According to In Pursuit, a 70-30 split of the profits between the owners/partners, on one hand, and the captain and crew, on the other, was typical.  In addition, looking at data from over a thousand whaling voyages out of New Bedford, the authors of In Pursuit found that the distribution of lays followed a pattern: captains tended to get lays in the mid-teens, first mates in the 20s, second mates in the 30s or 40s, third mates in the 50s or 60s, etc.  

One thing the data make clear is that Melville is having a bit of fun in Ishmael's long-lay episode.  Ishmael says that he hoped to get 275.  Captain Bildad offered him 777, and Captain Peleg, after remonstrating with Bildad, then settled on 300.  As he does so often in Moby-Dick, Melville is here exaggerating Ishmael's socio-economic insignificance.  Even Ishmael's aspirational lay of 275 was absurdly long -- no one in the In Pursuit data had a longer lay than 202,with unskilled seamen (or "greenhands") usually in the 175-190 range.  
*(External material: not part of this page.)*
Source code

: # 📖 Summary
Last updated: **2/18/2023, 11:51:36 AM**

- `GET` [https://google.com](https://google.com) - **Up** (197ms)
How much a whaleman's lay actually turned out to be worth depended, of course, on how successful the voyage was.  The incentives built into the lay system were meant to encourage the men to work their hardest to fill the hold with oil.  If the voyage was truly disastrous (spoiler alert: like the Pequod's), the whalemen never returned at all.  An "average" voyage in the 1830s apparently brought back oil and baleen worth about $21,000 (in 1830s dollars) (see page 120 of In Pursuit).  After subtracting about $6,000 for expenses, you were left with about $15,000 to be divided among the owners/partners and crew.  Let's say that, realistically, someone in Ishmael's shoes would have had the 175th lay, which is what Melville in fact was assigned when he sailed aboard the Acushnet.  One 175th of $15,000 is $85.71.  If we plug that into the invaluable Purchasing Power calculator at Measuring Worth, we get $2,280 in today's dollars based on changes in the consumer price index.  If the voyage lasted exactly three years, that works out to $63 per month, plus "three years’ beef and board," for which Ishmael "would not have to pay one stiver."

Ishmael spoke the truth when he observed that "this was a poor way to accumulate a princely fortune ... a very poor way indeed."  But, he goes on with philosophic equanimity, he is "quite content if the world is ready to board and lodge [him], while [he is] putting up at this grim sign of the Thunder Cloud.